Mohon tunggu...
Parlin Pakpahan
Parlin Pakpahan Mohon Tunggu... Lainnya - Saya seorang pensiunan pemerintah yang masih aktif membaca dan menulis.

Keluarga saya tidak besar. Saya dan isteri dengan 4 orang anak yi 3 perempuan dan 1 lelaki. Kami terpencar di 2 kota yi Malang, Jawa timur dan Jakarta.

Selanjutnya

Tutup

Politik Pilihan

Klaim 9DL China atas LCS Merengkuh 30% Laut Natuna Utara

3 Mei 2024   17:28 Diperbarui: 3 Mei 2024   17:30 252
+
Laporkan Konten
Laporkan Akun
Kompasiana adalah platform blog. Konten ini menjadi tanggung jawab bloger dan tidak mewakili pandangan redaksi Kompas.
Lihat foto
Kepulauan Natuna dalam tanda panah berwarna merah. Foto : www.menpan.go.id

Klaim 9DL China atas LCS Merengkuh 30% Laut Natuna Utara

Kepulauan Natuna adalah sekumpulan pulau yang terletak di Laut Natuna, yang merupakan bagian dari Propinsi Kepulauan Riau, Indonesia. Secara geografis, Natuna memiliki lokasi yang cukup strategis karena berada di jalur perairan yang sibuk dan berdekatan dengan Laut China Selatan.

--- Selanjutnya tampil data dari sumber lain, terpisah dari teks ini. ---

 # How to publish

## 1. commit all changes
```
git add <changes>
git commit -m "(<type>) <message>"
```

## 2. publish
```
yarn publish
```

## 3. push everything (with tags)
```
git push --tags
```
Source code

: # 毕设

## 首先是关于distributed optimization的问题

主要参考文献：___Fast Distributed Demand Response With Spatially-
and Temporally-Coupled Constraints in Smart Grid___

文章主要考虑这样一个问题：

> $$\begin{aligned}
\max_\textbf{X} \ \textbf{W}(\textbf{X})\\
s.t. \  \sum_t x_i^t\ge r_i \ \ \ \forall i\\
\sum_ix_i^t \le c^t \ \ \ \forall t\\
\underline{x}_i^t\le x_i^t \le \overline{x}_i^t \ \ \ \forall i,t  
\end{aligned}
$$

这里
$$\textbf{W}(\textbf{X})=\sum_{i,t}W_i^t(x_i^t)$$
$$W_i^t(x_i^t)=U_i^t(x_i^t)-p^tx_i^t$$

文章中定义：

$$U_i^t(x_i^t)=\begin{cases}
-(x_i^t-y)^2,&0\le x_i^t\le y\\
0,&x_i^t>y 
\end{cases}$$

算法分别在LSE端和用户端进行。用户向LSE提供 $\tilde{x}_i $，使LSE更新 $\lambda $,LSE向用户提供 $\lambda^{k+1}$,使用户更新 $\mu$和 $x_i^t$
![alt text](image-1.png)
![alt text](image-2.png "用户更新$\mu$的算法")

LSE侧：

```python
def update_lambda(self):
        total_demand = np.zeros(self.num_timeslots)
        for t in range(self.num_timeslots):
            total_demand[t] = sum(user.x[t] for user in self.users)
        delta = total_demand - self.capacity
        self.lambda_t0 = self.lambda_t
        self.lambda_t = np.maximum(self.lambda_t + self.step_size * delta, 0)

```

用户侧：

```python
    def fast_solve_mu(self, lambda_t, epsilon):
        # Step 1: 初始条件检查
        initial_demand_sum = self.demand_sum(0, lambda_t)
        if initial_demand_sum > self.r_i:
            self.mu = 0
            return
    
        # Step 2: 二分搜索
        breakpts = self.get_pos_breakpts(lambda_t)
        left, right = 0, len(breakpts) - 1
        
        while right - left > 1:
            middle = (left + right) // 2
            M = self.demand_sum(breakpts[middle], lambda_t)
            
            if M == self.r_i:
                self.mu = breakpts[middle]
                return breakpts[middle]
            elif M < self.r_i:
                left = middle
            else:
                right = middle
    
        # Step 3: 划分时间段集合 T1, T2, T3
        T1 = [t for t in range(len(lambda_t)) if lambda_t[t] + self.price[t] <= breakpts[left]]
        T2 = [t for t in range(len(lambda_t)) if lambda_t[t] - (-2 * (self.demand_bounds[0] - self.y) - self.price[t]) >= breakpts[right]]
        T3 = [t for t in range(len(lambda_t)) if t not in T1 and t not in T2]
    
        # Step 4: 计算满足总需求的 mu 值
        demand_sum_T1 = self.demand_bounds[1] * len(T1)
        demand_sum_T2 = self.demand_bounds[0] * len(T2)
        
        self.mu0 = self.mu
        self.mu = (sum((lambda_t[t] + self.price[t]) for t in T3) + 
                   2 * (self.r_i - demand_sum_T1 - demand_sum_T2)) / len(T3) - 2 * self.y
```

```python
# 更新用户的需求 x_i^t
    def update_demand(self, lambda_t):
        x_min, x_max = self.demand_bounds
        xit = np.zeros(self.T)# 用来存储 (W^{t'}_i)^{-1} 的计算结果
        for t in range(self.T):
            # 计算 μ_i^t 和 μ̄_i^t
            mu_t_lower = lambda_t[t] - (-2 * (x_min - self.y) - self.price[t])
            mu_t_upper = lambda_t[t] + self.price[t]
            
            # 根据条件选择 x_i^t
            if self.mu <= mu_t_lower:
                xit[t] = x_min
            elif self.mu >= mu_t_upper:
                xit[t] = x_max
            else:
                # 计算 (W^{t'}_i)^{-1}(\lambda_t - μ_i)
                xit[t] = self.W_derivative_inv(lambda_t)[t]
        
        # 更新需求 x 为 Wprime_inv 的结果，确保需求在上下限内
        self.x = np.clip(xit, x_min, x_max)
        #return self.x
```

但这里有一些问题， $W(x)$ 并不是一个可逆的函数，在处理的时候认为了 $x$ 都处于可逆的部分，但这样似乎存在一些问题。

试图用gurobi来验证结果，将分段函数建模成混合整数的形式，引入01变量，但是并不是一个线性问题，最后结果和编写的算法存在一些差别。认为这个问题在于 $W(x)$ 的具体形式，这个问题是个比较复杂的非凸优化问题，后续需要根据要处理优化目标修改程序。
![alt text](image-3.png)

Kepulauan Natuna terdiri dari lebih dari 270 pulau dengan Pulau Natuna Besar sebagai pulau terbesar di kelompok ini. Kepulauan ini terletak di sebelah utara dari wilayah utama Indonesia dan memiliki Laut Natuna sebagai perairan utamanya.

Ekonomi di Kepulauan Natuna sebagian besar bergantung pada perikanan dan pertanian. Natuna juga dikenal memiliki cadangan gas alam yang besar, yang merupakan salah satu sumberdaya penting bagi Indonesia.

Masyarakat di Kepulauan Natuna sebagian besar suku Melayu, dengan pengaruh budaya yang kuat dari budaya Melayu Riau. Agama mayoritas di sini adalah Islam, dengan banyak masjid tersebar di seluruh pulau.

Karena lokasinya berdekatan dengan Laut China Selatan, Kepulauan Natuna sering menjadi fokus dalam isu-isu geopolitik dan keamanan maritim.

Indonesia telah memperkuat kehadiran militer di kawasan ini untuk memastikan kedaulatan dan keamanan wilayahnya, terutama terkait dengan klaim teritorial oleh negara-negara lain di Laut China Selatan.

Klaim China

China telah mengklaim sebagian besar Laut China Selatan berdasarkan peta yang dikenal sebagai "nine-dash line" atau garis sembilan garis putus-putus. Klaim ini mencakup area yang luas, termasuk wilayah laut di dekat Kepulauan Natuna.

Klaim ini didasarkan pada interpretasi sejarah dan peta-peta lama yang menyatakan wilayah ini berada di bawah pengaruh China. Namun, klaim ini diperdebatkan oleh banyak negara, termasuk Indonesia, dan dianggap bertentangan dengan hukum internasional, khususnya Konvensi PBB tentang Hukum Laut (UNCLOS).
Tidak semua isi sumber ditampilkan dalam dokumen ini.